In a just a decade or too, artificial intelligence has gone from science fiction fantasy to an everyday reality for many of us. Do you have a smartphone with Siri or Google Assistant baked in? Perhaps an Amazon Echo standing on a bookcase back home? Those disembodied voices, linked over the internet to a vast network of servers and self-propelled neural networks, are AI – and they are moving ever closer to passing the legendary Turing Test.
Of course, none of these products are genuinely self-aware, in the broadest sense of the term ‘intelligent’. But that is coming (probably). Popular futurologist Ray Kurzweil, who now works for Google, believes we will achieve the so-called ‘singularity’, the point at which artificial intelligence overtakes the human variety, in just a few decades’ time. That’s either an exciting or scary prospect, depending on how you look at it.
But what does the gradual spread of AI mean for us today? Physical factory robots have existed for decades, freeing people from the most repetitive and wearisome tasks but at the same time causing job losses. Since then they become ever sophisticated, and their development has run alongside the growth of AI. Now we find ourselves at a point when a notable number of non-factory positions are also under threat from machines – more than at third of administrative and support service positions for example, and just under a third of financial and insurance positions. Finance in particular has taken with enthusiasm to AI: many loan and insurance assessments are made by machines, and stockbroking is now hugely automated, with computers buying and selling shares between themselves at tremendous speeds and with little human intervention.
This will only continue, so is there anything we can do? Is it possible to future-proof your job and keep the robots from the door? The first thing to realise is that AI, at least in its current form, can only do certain things, and all that must be rigidly programmed in. AI cannot be creative, think spontaneously, or tackle the multiple intricacies of social interaction: although scientists and engineers are doing their very best to teach them all those things. But it’s a tough task: these are all tremendously difficult things for machines to grasp. Not matter how polished a user experience they produce, AI is, fundamentally, a product of computing, and that in turn boils down at the deepest level to binary ones and zeros. Not very human.

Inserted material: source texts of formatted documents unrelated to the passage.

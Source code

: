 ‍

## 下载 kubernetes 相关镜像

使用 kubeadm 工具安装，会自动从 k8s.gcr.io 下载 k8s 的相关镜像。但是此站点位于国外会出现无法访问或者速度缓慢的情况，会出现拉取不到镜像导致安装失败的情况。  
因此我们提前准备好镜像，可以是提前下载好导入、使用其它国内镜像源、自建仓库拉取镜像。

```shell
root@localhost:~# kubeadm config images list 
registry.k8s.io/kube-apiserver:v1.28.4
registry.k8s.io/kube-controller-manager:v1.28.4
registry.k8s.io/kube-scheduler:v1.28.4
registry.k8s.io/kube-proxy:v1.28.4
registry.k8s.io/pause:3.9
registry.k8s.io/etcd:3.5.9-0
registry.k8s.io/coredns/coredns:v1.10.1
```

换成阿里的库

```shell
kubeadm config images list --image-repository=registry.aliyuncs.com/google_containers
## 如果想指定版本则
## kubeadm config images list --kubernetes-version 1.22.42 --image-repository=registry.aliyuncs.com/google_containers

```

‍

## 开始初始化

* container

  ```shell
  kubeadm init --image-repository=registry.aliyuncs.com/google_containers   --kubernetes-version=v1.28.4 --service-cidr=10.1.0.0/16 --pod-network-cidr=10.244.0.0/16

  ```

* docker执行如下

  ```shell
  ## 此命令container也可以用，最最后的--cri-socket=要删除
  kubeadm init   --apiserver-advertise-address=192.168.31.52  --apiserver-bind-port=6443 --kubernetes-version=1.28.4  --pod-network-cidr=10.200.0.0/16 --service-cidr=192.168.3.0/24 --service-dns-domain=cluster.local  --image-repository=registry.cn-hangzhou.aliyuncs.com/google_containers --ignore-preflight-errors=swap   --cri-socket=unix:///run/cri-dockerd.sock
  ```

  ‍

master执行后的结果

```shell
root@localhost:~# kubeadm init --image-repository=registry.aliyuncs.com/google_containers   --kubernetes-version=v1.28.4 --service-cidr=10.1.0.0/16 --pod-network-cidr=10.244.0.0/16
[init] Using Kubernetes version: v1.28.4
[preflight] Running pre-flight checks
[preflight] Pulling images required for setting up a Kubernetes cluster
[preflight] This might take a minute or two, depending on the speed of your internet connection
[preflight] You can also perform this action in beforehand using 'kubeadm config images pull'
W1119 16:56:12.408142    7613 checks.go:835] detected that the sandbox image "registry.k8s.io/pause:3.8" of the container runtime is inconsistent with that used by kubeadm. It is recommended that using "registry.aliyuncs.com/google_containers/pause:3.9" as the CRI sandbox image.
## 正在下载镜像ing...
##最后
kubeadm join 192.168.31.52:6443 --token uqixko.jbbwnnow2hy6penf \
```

So the more human your job is, the safer it will be is from AI: for now, anyway! But what if you work in a field that is vulnerable to the rise of the robots – for example, transportation, wholesale distribution or manufacturing? The best approach is perhaps to accept that the robots will be always better at repetition and heavy lifting, and AI will always be better at crunching numbers. Instead, move sideways and adapt to the new opportunities that will present themselves. Learn to repair the robots or programme the AI. Become a manager or supervisor – a position no robot can take. Or move into a customer facing role and specialise in all that tricky social interaction.
For all its continuous evolution and intricacy, AI is still characterised as much by what it can’t do as what it can. As HAL famously put it, “I’m sorry Dave, I’m afraid I can’t do that…” We humans aren’t redundant just yet!